[Exercise prompt]
After locating the line that contains "F_n) > \varepsilon" in the data below, set down exactly that line and each one after it through the line that contains "After the many-body", and nothing more.

(Dataset entries)
##############################
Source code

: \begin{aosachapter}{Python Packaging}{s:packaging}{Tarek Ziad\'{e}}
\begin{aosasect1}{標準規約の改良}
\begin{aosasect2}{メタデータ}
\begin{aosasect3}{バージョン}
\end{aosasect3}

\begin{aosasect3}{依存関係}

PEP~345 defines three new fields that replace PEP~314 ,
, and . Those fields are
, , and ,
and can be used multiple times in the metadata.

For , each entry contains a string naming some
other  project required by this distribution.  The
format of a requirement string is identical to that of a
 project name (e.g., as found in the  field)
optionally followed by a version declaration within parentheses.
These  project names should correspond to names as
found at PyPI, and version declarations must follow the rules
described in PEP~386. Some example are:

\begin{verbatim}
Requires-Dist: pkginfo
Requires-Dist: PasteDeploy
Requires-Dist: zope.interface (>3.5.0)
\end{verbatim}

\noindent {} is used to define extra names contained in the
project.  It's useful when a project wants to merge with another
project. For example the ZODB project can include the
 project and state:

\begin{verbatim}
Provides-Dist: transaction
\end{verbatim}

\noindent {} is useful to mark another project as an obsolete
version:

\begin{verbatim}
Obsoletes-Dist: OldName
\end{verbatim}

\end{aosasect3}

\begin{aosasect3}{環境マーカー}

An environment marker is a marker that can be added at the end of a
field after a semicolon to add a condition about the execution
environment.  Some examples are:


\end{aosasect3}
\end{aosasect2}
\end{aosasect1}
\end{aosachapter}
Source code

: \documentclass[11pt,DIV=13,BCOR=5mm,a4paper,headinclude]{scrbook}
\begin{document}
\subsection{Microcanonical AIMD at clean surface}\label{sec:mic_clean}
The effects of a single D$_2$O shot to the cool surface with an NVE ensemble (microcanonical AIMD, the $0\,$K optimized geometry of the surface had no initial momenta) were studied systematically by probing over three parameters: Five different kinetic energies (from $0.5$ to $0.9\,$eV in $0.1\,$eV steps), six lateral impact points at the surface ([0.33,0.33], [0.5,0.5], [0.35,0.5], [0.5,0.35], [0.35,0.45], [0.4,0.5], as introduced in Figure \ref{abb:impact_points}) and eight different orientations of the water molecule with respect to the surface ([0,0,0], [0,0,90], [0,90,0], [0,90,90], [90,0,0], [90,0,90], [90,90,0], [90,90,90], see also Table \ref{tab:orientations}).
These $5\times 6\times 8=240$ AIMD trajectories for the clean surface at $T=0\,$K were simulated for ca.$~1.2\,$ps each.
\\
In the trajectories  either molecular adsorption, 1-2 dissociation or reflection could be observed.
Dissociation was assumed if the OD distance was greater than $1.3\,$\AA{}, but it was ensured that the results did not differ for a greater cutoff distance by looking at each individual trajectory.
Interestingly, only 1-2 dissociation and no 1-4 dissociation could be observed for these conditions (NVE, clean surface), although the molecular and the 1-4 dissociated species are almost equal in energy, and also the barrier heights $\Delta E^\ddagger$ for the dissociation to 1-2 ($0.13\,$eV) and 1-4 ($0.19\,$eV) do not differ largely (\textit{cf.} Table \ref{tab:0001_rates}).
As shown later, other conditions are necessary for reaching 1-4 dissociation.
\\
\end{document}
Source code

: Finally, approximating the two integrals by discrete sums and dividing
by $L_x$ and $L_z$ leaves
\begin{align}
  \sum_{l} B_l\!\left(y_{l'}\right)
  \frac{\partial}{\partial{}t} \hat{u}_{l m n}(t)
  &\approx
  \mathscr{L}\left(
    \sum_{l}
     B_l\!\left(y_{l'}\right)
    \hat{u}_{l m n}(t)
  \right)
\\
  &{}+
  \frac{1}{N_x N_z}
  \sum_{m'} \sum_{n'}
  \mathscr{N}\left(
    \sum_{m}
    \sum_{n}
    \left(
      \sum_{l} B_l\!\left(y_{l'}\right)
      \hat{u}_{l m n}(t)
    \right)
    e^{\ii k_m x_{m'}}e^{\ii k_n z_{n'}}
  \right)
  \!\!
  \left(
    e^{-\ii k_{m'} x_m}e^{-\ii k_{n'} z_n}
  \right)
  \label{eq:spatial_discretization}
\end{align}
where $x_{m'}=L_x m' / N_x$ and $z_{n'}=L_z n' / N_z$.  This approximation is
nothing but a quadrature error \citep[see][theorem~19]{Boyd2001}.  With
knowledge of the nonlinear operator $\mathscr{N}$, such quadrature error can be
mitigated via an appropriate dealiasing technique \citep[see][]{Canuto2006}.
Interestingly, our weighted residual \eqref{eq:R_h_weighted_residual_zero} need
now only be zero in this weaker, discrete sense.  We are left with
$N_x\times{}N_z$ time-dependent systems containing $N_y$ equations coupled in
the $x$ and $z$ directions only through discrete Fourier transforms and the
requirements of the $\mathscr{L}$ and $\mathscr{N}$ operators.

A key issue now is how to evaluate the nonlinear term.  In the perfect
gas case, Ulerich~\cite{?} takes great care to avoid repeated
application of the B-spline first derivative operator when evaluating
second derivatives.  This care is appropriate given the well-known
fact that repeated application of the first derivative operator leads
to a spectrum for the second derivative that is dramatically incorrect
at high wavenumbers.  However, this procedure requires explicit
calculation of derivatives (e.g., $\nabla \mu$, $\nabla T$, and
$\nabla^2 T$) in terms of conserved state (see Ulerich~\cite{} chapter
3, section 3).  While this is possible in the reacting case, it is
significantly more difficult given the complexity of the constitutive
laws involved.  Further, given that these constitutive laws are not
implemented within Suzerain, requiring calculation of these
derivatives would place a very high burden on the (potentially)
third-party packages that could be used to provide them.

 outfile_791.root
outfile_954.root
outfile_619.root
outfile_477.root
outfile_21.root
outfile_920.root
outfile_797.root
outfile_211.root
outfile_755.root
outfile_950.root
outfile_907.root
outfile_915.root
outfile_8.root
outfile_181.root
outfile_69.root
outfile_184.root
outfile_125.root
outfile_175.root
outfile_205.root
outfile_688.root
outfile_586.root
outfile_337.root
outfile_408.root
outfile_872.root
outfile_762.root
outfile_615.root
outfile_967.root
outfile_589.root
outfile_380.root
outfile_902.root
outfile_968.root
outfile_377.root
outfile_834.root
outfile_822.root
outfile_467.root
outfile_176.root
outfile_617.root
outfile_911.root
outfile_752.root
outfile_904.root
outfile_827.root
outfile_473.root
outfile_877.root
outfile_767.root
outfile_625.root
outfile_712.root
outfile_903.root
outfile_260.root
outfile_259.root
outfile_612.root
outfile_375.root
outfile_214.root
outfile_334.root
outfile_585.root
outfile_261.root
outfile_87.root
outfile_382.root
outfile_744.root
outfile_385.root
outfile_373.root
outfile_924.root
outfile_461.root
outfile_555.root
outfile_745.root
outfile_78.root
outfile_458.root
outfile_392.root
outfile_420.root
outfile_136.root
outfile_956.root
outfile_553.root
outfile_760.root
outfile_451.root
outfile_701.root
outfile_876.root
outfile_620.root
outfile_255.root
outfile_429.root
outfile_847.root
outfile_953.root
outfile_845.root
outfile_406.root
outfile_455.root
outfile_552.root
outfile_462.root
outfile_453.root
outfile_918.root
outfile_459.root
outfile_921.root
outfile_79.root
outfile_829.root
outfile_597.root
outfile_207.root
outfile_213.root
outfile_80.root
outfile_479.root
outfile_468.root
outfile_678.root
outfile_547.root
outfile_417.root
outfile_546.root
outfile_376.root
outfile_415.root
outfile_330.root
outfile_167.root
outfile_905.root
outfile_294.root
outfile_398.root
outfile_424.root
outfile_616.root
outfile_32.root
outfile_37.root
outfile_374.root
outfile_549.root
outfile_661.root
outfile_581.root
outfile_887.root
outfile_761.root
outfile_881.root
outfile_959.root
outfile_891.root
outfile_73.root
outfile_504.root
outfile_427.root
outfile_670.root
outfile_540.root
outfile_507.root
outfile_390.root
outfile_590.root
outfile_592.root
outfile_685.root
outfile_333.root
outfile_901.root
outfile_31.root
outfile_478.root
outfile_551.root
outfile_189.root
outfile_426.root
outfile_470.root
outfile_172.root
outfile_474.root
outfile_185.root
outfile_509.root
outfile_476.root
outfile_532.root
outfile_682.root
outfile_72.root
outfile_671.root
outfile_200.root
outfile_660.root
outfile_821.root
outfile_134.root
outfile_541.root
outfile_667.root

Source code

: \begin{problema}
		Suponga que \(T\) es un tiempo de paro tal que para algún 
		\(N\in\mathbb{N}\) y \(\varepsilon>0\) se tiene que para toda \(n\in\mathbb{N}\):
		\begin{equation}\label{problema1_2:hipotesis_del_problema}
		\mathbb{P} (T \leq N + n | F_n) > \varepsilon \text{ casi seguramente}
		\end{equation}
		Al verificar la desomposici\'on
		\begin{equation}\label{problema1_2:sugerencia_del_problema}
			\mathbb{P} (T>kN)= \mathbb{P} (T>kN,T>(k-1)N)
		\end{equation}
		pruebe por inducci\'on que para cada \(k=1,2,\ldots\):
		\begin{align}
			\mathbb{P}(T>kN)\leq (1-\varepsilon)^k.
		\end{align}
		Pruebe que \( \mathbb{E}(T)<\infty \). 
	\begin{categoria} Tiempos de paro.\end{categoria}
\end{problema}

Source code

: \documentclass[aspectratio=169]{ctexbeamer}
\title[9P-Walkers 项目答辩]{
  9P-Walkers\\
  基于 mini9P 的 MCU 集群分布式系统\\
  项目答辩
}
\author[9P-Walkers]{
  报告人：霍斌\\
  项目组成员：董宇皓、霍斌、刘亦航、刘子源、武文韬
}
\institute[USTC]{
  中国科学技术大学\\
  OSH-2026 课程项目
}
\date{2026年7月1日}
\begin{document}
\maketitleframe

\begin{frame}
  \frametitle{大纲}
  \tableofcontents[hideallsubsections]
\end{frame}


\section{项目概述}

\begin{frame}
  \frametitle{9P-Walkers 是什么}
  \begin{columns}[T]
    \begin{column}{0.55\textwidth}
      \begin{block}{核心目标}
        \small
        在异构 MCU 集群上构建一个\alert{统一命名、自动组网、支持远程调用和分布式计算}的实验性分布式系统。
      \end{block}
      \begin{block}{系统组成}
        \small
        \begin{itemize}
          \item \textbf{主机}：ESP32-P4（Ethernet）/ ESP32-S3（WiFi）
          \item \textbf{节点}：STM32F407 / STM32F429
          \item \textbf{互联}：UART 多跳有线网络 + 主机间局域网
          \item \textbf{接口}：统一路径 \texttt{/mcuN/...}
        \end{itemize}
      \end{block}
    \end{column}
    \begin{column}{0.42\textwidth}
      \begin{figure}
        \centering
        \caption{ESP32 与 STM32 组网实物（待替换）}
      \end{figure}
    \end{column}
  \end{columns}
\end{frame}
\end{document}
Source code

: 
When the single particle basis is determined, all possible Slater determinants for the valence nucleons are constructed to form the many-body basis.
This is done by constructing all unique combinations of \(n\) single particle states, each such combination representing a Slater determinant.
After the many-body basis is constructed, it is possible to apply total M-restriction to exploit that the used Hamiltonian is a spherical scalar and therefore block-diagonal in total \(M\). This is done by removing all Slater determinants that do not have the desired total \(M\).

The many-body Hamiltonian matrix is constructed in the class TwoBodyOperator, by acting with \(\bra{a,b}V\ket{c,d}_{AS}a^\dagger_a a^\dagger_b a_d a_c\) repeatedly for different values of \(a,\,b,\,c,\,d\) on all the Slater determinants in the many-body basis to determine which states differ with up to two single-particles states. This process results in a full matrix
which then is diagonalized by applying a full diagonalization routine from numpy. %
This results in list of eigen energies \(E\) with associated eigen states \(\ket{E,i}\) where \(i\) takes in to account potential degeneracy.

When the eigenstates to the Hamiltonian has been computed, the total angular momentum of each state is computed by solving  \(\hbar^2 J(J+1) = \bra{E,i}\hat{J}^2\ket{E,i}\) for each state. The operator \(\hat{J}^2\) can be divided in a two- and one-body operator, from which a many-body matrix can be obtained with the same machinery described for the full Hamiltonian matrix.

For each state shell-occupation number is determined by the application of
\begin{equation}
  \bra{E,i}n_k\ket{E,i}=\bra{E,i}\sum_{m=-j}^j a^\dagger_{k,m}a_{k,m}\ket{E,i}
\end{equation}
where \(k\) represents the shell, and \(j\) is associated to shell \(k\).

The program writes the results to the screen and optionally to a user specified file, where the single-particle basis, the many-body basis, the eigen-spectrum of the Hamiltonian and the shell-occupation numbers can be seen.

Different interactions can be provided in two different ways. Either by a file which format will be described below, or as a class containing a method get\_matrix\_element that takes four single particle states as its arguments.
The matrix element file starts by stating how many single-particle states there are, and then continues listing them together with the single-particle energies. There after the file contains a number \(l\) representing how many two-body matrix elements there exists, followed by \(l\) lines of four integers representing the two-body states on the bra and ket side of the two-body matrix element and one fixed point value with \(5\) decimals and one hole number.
##############################
[Exercise solution]
		\mathbb{P} (T \leq N + n | F_n) > \varepsilon \text{ casi seguramente}
		\end{equation}
		Al verificar la desomposici\'on
		\begin{equation}\label{problema1_2:sugerencia_del_problema}
			\mathbb{P} (T>kN)= \mathbb{P} (T>kN,T>(k-1)N)
		\end{equation}
		pruebe por inducci\'on que para cada \(k=1,2,\ldots\):
		\begin{align}
			\mathbb{P}(T>kN)\leq (1-\varepsilon)^k.
		\end{align}
		Pruebe que \( \mathbb{E}(T)<\infty \). 
	\begin{categoria} Tiempos de paro.\end{categoria}
\end{problema}

Source code

: \documentclass[aspectratio=169]{ctexbeamer}
\title[9P-Walkers 项目答辩]{
  9P-Walkers\\
  基于 mini9P 的 MCU 集群分布式系统\\
  项目答辩
}
\author[9P-Walkers]{
  报告人：霍斌\\
  项目组成员：董宇皓、霍斌、刘亦航、刘子源、武文韬
}
\institute[USTC]{
  中国科学技术大学\\
  OSH-2026 课程项目
}
\date{2026年7月1日}
\begin{document}
\maketitleframe

\begin{frame}
  \frametitle{大纲}
  \tableofcontents[hideallsubsections]
\end{frame}


\section{项目概述}

\begin{frame}
  \frametitle{9P-Walkers 是什么}
  \begin{columns}[T]
    \begin{column}{0.55\textwidth}
      \begin{block}{核心目标}
        \small
        在异构 MCU 集群上构建一个\alert{统一命名、自动组网、支持远程调用和分布式计算}的实验性分布式系统。
      \end{block}
      \begin{block}{系统组成}
        \small
        \begin{itemize}
          \item \textbf{主机}：ESP32-P4（Ethernet）/ ESP32-S3（WiFi）
          \item \textbf{节点}：STM32F407 / STM32F429
          \item \textbf{互联}：UART 多跳有线网络 + 主机间局域网
          \item \textbf{接口}：统一路径 \texttt{/mcuN/...}
        \end{itemize}
      \end{block}
    \end{column}
    \begin{column}{0.42\textwidth}
      \begin{figure}
        \centering
        \caption{ESP32 与 STM32 组网实物（待替换）}
      \end{figure}
    \end{column}
  \end{columns}
\end{frame}
\end{document}
Source code

: 
When the single particle basis is determined, all possible Slater determinants for the valence nucleons are constructed to form the many-body basis.
This is done by constructing all unique combinations of \(n\) single particle states, each such combination representing a Slater determinant.
After the many-body basis is constructed, it is possible to apply total M-restriction to exploit that the used Hamiltonian is a spherical scalar and therefore block-diagonal in total \(M\). This is done by removing all Slater determinants that do not have the desired total \(M\).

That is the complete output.